*TASK STATEMENT:* Every record below should be copied exactly, with the pictures left out.

BEGIN

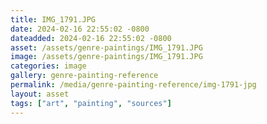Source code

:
 ```yaml
---
title: IMG_1791.JPG
date: 2024-02-16 22:55:02 -0800
dateadded: 2024-02-16 22:55:02 -0800
asset: /assets/genre-paintings/IMG_1791.JPG
image: /assets/genre-paintings/IMG_1791.JPG
categories: image
gallery: genre-painting-reference
permalink: /media/genre-painting-reference/img-1791-jpg
layout: asset
tags: ["art", "painting", "sources"]
--- 
```

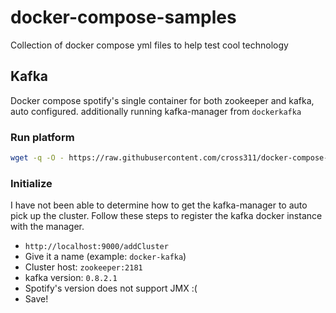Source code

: # docker-compose-samples
Collection of docker compose yml files to help test cool technology

## Kafka
Docker compose spotify's single container for both zookeeper and kafka, auto configured.
additionally running kafka-manager from `dockerkafka`

### Run platform
```sh
wget -q -O - https://raw.githubusercontent.com/cross311/docker-compose-samples/master/kafka-docker-compose.yml | docker-compose -f - -p expressUp up -d
```

### Initialize
I have not been able to determine how to get the kafka-manager to auto pick up the cluster.
Follow these steps to register the kafka docker instance with the manager.

 - `http://localhost:9000/addCluster`
 - Give it a name (example: `docker-kafka`)
 - Cluster host: `zookeeper:2181`
 - kafka version: `0.8.2.1`
 - Spotify's version does not support JMX :(
 - Save!
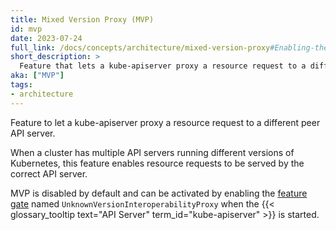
 ```yaml
---
title: Mixed Version Proxy (MVP)
id: mvp
date: 2023-07-24
full_link: /docs/concepts/architecture/mixed-version-proxy#Enabling-the-Mixed-Version-Proxy
short_description: >
  Feature that lets a kube-apiserver proxy a resource request to a different peer API server. 
aka: ["MVP"]
tags:
- architecture
---
```

Feature to let a kube-apiserver proxy a resource request to a different peer API server.

<!--more-->

When a cluster has multiple API servers running different versions of Kubernetes, this 
feature enables resource requests to be served by the correct API server.

MVP is disabled by default and can be activated by enabling
the [feature gate](/docs/reference/command-line-tools-reference/feature-gates/) named `UnknownVersionInteroperabilityProxy` when 
the {{< glossary_tooltip text="API Server" term_id="kube-apiserver" >}} is started.
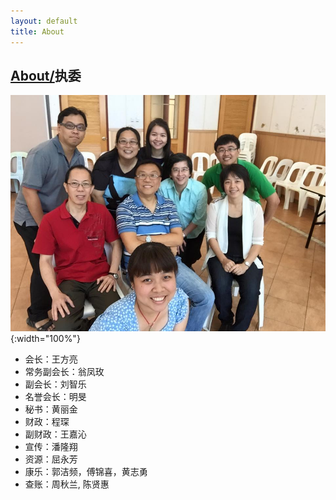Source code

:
 ```yaml
---
layout: default
title: About
---
```

## [About/](/about)执委
![](/files/exco.jpg){:width="100%"}
- 会长：王方亮
- 常务副会长：翁凤玫
- 副会长：刘智乐
- 名誉会长：明旻
- 秘书：黄丽金
- 财政：程琛
- 副财政：王嘉沁
- 宣传：潘隆翔
- 资源：屈永芳
- 康乐：郭洁频，傅锦喜，黄志勇
- 查账：周秋兰, 陈贤惠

END

*REPLY TO THE EXERCISE:*
Source code

:
 ```yaml
---
title: IMG_1791.JPG
date: 2024-02-16 22:55:02 -0800
dateadded: 2024-02-16 22:55:02 -0800
asset: /assets/genre-paintings/IMG_1791.JPG
image: /assets/genre-paintings/IMG_1791.JPG
categories: image
gallery: genre-painting-reference
permalink: /media/genre-painting-reference/img-1791-jpg
layout: asset
tags: ["art", "painting", "sources"]
--- 
```

Source code

: # docker-compose-samples
Collection of docker compose yml files to help test cool technology

## Kafka
Docker compose spotify's single container for both zookeeper and kafka, auto configured.
additionally running kafka-manager from `dockerkafka`

### Run platform
```sh
wget -q -O - https://raw.githubusercontent.com/cross311/docker-compose-samples/master/kafka-docker-compose.yml | docker-compose -f - -p expressUp up -d
```

### Initialize
I have not been able to determine how to get the kafka-manager to auto pick up the cluster.
Follow these steps to register the kafka docker instance with the manager.

 - `http://localhost:9000/addCluster`
 - Give it a name (example: `docker-kafka`)
 - Cluster host: `zookeeper:2181`
 - kafka version: `0.8.2.1`
 - Spotify's version does not support JMX :(
 - Save!
 ```yaml
---
title: Mixed Version Proxy (MVP)
id: mvp
date: 2023-07-24
full_link: /docs/concepts/architecture/mixed-version-proxy#Enabling-the-Mixed-Version-Proxy
short_description: >
  Feature that lets a kube-apiserver proxy a resource request to a different peer API server. 
aka: ["MVP"]
tags:
- architecture
---
```

Feature to let a kube-apiserver proxy a resource request to a different peer API server.

<!--more-->

When a cluster has multiple API servers running different versions of Kubernetes, this 
feature enables resource requests to be served by the correct API server.

MVP is disabled by default and can be activated by enabling
the [feature gate](/docs/reference/command-line-tools-reference/feature-gates/) named `UnknownVersionInteroperabilityProxy` when 
the {{< glossary_tooltip text="API Server" term_id="kube-apiserver" >}} is started.
Source code

:
 ```yaml
---
layout: default
title: About
---
```

## [About/](/about)执委
![](/files/exco.jpg){:width="100%"}
- 会长：王方亮
- 常务副会长：翁凤玫
- 副会长：刘智乐
- 名誉会长：明旻
- 秘书：黄丽金
- 财政：程琛
- 副财政：王嘉沁
- 宣传：潘隆翔
- 资源：屈永芳
- 康乐：郭洁频，傅锦喜，黄志勇
- 查账：周秋兰, 陈贤惠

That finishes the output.